Professor James developed the anti-malaria antibodies from work on laboratory mice. He collaborated with Valentino Gantz and Ethan Bier of the UC San Diego, who have pioneered the development of gene-drive technology using Crispr/Cas9 on fruit flies.

Together, they created a “cassette” of genes that including an antimalarial antibody gene and the Cas9 enzyme for cutting and splicing DNA so that the antibody gene was transmitted from one chromosome to another in the same mosquito embryo.

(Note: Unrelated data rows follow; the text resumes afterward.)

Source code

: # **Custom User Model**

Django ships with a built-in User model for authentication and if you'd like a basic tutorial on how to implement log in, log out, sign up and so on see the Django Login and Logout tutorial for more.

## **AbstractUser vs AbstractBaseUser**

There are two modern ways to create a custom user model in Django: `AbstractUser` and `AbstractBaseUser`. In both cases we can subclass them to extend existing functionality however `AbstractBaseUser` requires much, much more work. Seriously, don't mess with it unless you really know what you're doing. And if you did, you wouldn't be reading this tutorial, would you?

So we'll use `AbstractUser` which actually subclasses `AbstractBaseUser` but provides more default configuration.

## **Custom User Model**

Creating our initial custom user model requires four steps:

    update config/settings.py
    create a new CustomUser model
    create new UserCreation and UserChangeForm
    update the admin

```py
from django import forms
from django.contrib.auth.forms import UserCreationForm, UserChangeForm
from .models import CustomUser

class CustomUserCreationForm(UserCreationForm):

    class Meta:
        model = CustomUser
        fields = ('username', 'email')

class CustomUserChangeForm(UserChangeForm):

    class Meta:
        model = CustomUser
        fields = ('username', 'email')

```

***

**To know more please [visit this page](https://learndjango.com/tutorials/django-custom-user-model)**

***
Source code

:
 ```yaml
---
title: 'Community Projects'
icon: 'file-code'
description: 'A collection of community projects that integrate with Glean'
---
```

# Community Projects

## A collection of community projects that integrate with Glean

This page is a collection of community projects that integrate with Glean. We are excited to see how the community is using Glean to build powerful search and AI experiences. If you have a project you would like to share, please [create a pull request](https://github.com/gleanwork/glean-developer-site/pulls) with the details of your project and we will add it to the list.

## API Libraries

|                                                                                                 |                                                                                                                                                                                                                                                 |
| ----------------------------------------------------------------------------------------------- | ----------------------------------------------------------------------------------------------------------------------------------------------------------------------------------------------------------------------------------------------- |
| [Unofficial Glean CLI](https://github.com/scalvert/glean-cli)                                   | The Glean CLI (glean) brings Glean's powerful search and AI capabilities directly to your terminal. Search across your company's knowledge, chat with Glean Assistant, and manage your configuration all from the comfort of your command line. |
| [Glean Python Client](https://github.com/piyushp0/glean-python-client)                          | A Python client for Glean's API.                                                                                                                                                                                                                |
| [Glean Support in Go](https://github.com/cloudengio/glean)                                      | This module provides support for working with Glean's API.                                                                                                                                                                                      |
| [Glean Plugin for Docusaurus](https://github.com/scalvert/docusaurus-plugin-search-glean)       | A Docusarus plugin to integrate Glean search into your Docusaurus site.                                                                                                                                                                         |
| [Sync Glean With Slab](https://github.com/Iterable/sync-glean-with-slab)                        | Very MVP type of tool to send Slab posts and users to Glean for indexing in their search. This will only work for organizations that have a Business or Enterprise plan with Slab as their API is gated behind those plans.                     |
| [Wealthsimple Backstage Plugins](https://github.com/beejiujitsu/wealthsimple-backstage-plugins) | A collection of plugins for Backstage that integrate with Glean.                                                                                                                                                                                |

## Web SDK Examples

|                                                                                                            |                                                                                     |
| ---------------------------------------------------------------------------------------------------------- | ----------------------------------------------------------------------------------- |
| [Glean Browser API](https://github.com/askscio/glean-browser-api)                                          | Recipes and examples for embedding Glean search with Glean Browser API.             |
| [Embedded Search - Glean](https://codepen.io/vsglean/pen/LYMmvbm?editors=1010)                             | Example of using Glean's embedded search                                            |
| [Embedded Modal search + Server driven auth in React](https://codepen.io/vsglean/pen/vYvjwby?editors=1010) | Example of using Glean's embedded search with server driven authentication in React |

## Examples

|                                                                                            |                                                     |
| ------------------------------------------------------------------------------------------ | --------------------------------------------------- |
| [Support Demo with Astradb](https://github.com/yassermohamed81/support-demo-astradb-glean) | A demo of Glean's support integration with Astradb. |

To check whether the gene drive worked, the scientists also attached a gene for “red eye” so that it was easy to see how many of the GM mosquito’s progeny carried the antibody trait by simply counting the number of mosquitoes with red-coloured eyes. To their surprise, 99.5 per cent of offspring had been successfully engineered, Professor James said.

“This is a significant step. We know the gene works. The mosquitoes we created are not the final brand, but we know this technology allows us to efficiently create large populations,” Professor James said.

When Dr Bier demonstrated the power of gene-drive technology earlier this year in a study on fruit flies he said that the “mutagenic chain reaction” (MCR), as it is called, is a highly effective way of transmitting a new genetic trait through an entire population of breeding mosquitoes.

“MCR offers an obvious solution to this problem since the incorporation of an anti-malaria gene cassette into an MCR element should result in the rapid spread of the gene cassette through the target population,” Dr Bier said.

“For example, if one in 100 individuals initially carried the cassette, the cassette should spread to virtually all individuals in as few as 10 generations, which is less than one [breeding] season for mosquitoes,” he added.